CONFESS', v.t.[L., to own or acknowledge.]

1. To own, acknowledge or avow, as a crime, a fault, a charge, a debt, or something that is against one's interest, or reputation.

Human faults with human grief confess.

I confess the argument against me is good and not easily refuted.

let us frankly confess our sins.

"Confess thee freely of thy sins," used by Shakespeare, is not legitimate, unless in the sense of Catholics.

2. In the Catholic Church, to acknowledge sins and faults to a priest; to disclose the state of the conscience to a priest, in private, with a view to absolution; sometimes with the reciprocal pronoun.

The beautiful votary confessed herself to this celebrated father.

3. To own, avow or acknowledge; publicly to declare a belief in and adherence to.

Whoever shall confess me before men. Matthew 10.

4. To own and acknowledge, as true disciples, friends or children.

Him will I confess before my father who is heaven.

5. To own; to acknowledge; to declare to be true, or to admit or assent to in words; opposed to deny.

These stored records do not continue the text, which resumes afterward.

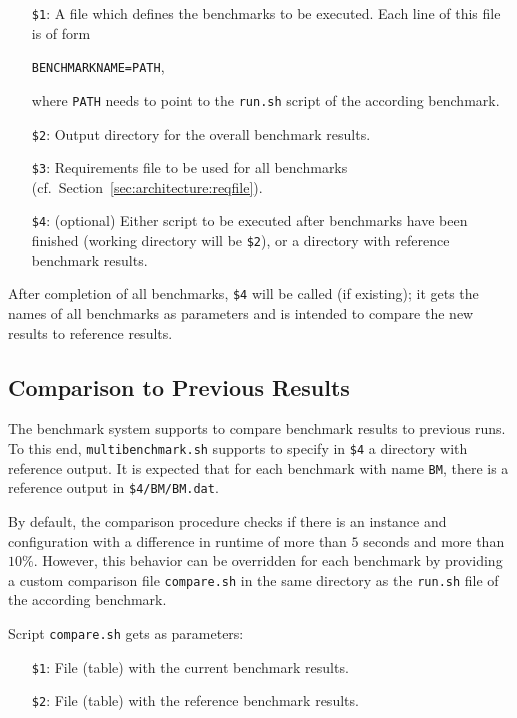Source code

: \documentclass[a4paper]{article}
\begin{document}
			\medskip{}
			\begin{itemize}
				\item[{\tt \$1}:] A file which defines the benchmarks to be executed.
					Each line of this file is of form
					\begin{center}
						{\tt BENCHMARKNAME=PATH},
					\end{center}
					where {\tt PATH} needs to point to the {\tt run.sh} script of the according benchmark.
				\item[{\tt \$2}:] Output directory for the overall benchmark results.
				\item[{\tt \$3}:] Requirements file to be used for all benchmarks (cf.~Section~\ref{sec:architecture:reqfile}).
				\item[{\tt \$4}:] (optional) Either script to be executed after benchmarks have been finished (working directory will be {\tt \$2}),
				    or a directory with reference benchmark results.
			\end{itemize}
			
			After completion of all benchmarks, {\tt \$4} will be called (if existing); it gets the names of all benchmarks as parameters
			and is intended to compare the new results to reference results.
					
		\subsection{Comparison to Previous Results}
					
			The benchmark system supports to compare benchmark results
			to previous runs.
			To this end, {\tt multibenchmark.sh}
			supports to specify in {\tt \$4} a directory with reference output.
			It is expected that for each benchmark with name {\tt BM},
			there is a reference output in {\tt \$4/BM/BM.dat}.
			
			By default, the comparison procedure checks if there is an
			instance and configuration with a difference in runtime of more than $5$ seconds and more than $10\%$.
			However, this behavior can be overridden for each benchmark
			by providing a custom comparison file {\tt compare.sh}
			in the same directory as the {\tt run.sh} file of the according benchmark.
			
			Script {\tt compare.sh} gets as parameters:
			    \begin{itemize}
					\item[{\tt \$1}:] File (table) with the current benchmark results.
					\item[{\tt \$2}:] File (table) with the reference benchmark results.
			    \end{itemize}
			
\end{document}
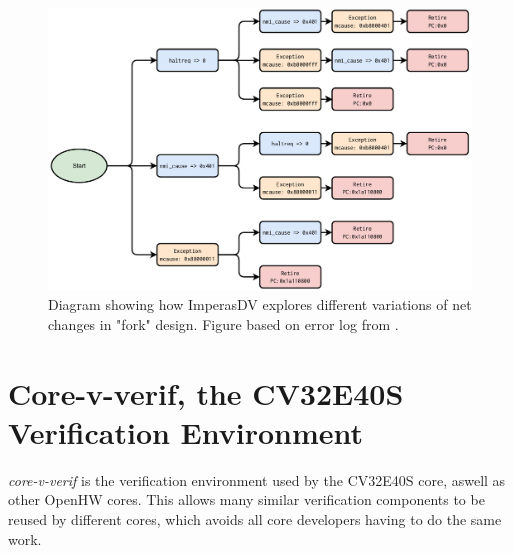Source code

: \begin{figure}
    \centering
    \includegraphics[width=1.0\linewidth]{figures/ImperasExecution.pdf}
    \caption{Diagram showing how ImperasDV explores different variations of net changes in "fork" design. Figure based on error log from \cite{ISSMismatchPending2023}. }
    \label{fig:imperasFork}
\end{figure}

%
%
%
%
%




\section{Core-v-verif, the CV32E40S Verification Environment}
\label{sec:bg_core-v-verif}

\textit{core-v-verif} \cite{openhwgroupOpenhwgroupCorevverif2023} is the verification environment used by the CV32E40S core, aswell as other OpenHW cores. This allows many similar verification components to be reused by different cores, which avoids all core developers having to do the same work.

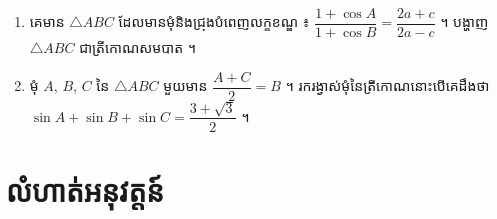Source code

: \begin{enumerate}[1]
\begin{tasks}
    \task $\begin{cases} \frac{1 - \tan x}{1 + \tan x} = \tan y\\ x - y = \frac{\pi}{6} \end{cases}$ ។
  \end{tasks}
  \item គេមាន $\triangle ABC$ ដែលមានមុំនិងជ្រុងបំពេញលក្ខខណ្ឌ ៖ $\dfrac{1 + \cos A}{1 + \cos B} = \dfrac{2a + c}{2a - c}$ ។ បង្ហាញ $\triangle ABC$ ជាត្រីកោណសមបាត ។
  \item មុំ $A$, $B$, $C$ នៃ $\triangle ABC$ មួយមាន $\dfrac{A + C}{2} = B$ ។ រករង្វាស់មុំនៃត្រីកោណនោះបើគេដឹងថា $\sin A + \sin B + \sin C = \dfrac{3 + \sqrt{3}}{2}$ ។
\end{enumerate}

\section*{លំហាត់អនុវត្តន៍}
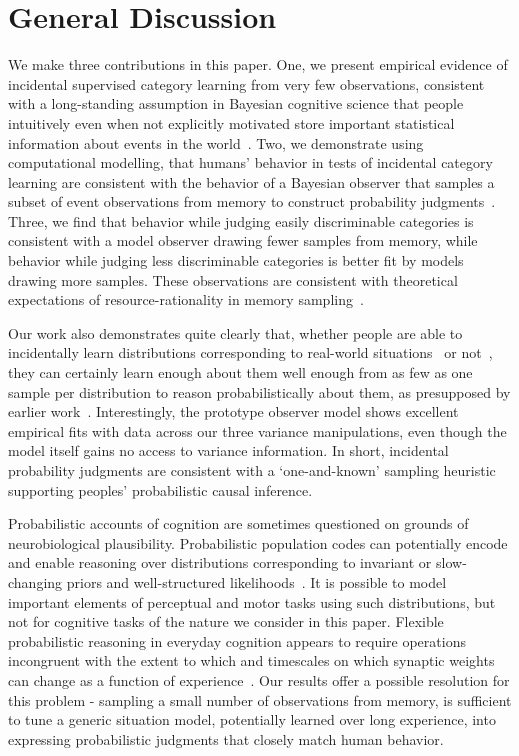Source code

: \documentclass[10pt,letterpaper]{article}
\begin{document}
\section{General Discussion}
We make three contributions in this paper. One, we present empirical evidence of incidental supervised category learning from very few observations, consistent with a long-standing assumption in Bayesian cognitive science that people intuitively even when not explicitly motivated store important statistical information about events in the world~\cite{griffiths2006optimal, stewart2006decision}. Two, we demonstrate using computational modelling, that humans' behavior in tests of incidental category learning are consistent with the behavior of a Bayesian observer that samples a subset of event observations from memory to construct probability judgments~\cite{srivastava2014frugal, zhu2020bayesian}. Three, we find that behavior while judging easily discriminable categories is consistent with a model observer drawing fewer samples from memory, while behavior while judging less discriminable categories is better fit by models drawing more samples. These observations are consistent with theoretical expectations of resource-rationality in memory sampling~\cite{griffiths2015rational, sanborn2016bayesian}.

Our work also demonstrates quite clearly that, whether people are able to incidentally learn distributions corresponding to real-world situations~\cite{hz84} or not~\cite{tvp17}, they can certainly learn enough about them well enough from as few as one sample per distribution to reason probabilistically about them, as presupposed by earlier work~\cite{griffiths2006optimal, stewart2006decision}. Interestingly, the prototype observer model shows excellent empirical fits with data across our three variance manipulations, even though the model itself gains no access to variance information. In short, incidental probability judgments are consistent with a `one-and-known' sampling heuristic supporting peoples' probabilistic causal inference. 

Probabilistic accounts of cognition are sometimes questioned on grounds of neurobiological plausibility. Probabilistic population codes can potentially encode and enable reasoning over distributions corresponding to invariant or slow-changing priors and well-structured likelihoods~\cite{ma2006bayesian}. It is possible to model important elements of perceptual and motor tasks using such distributions, but not for cognitive tasks of the nature we consider in this paper. Flexible probabilistic reasoning in everyday cognition appears to require operations incongruent with the extent to which and timescales on which synaptic weights can change as a function of experience~\cite{malinow1988persistent}. Our results  offer a possible resolution for this problem - sampling a small number of observations from memory, is sufficient to tune a generic situation model, potentially learned over long experience, into expressing probabilistic judgments that closely match human behavior. 
\end{document}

Then will I confess to thee, that thine own right hand can save thee. Job 11.

These-- confessed that they were strangers and pilgrims on earth. Hebrews 11.

6. To show by the effect; to prove; to attest.

Tall thriving trees confessed the fruitful mold.

7. To hear or receive the confession of another; as, the priest confessed the nuns.

CONFESS', v.i. To make confession; to disclose faults, or the state of the conscience; as, this man went to the priest to confess.


confessant

CONFESS'ANT, n. One who confesses to a priest.


confessary

CONFESS'ARY, n. One who makes a confession. [Not used.]


confessed

CONFESS'ED, pp. Owned; acknowledged; declared to be true; admitted in words; avowed; admitted to disclose to a priest.


confessedly

CONFESS'EDLY, adv.

1. By confession, or acknowledgment; avowedly; undeniably. Demosthenes was confessedly the greatest orator in Greece.

2. With avowed purpose; as, his object was confessedly to secure to himself a benefice.

confessing

CONFESS'ING, ppr. Owning; avowing; declaring to be true or real; granting or admitting by assent; receiving disclosure of sins, or the state of the conscience of another.


confession

CONFES'SION, n.

1. The acknowledgment of a crime, fault or something to one's disadvantage; open declaration of guilt, failure, debt, accusation, &c.

With the mouth confession is made to salvation. Romans 10.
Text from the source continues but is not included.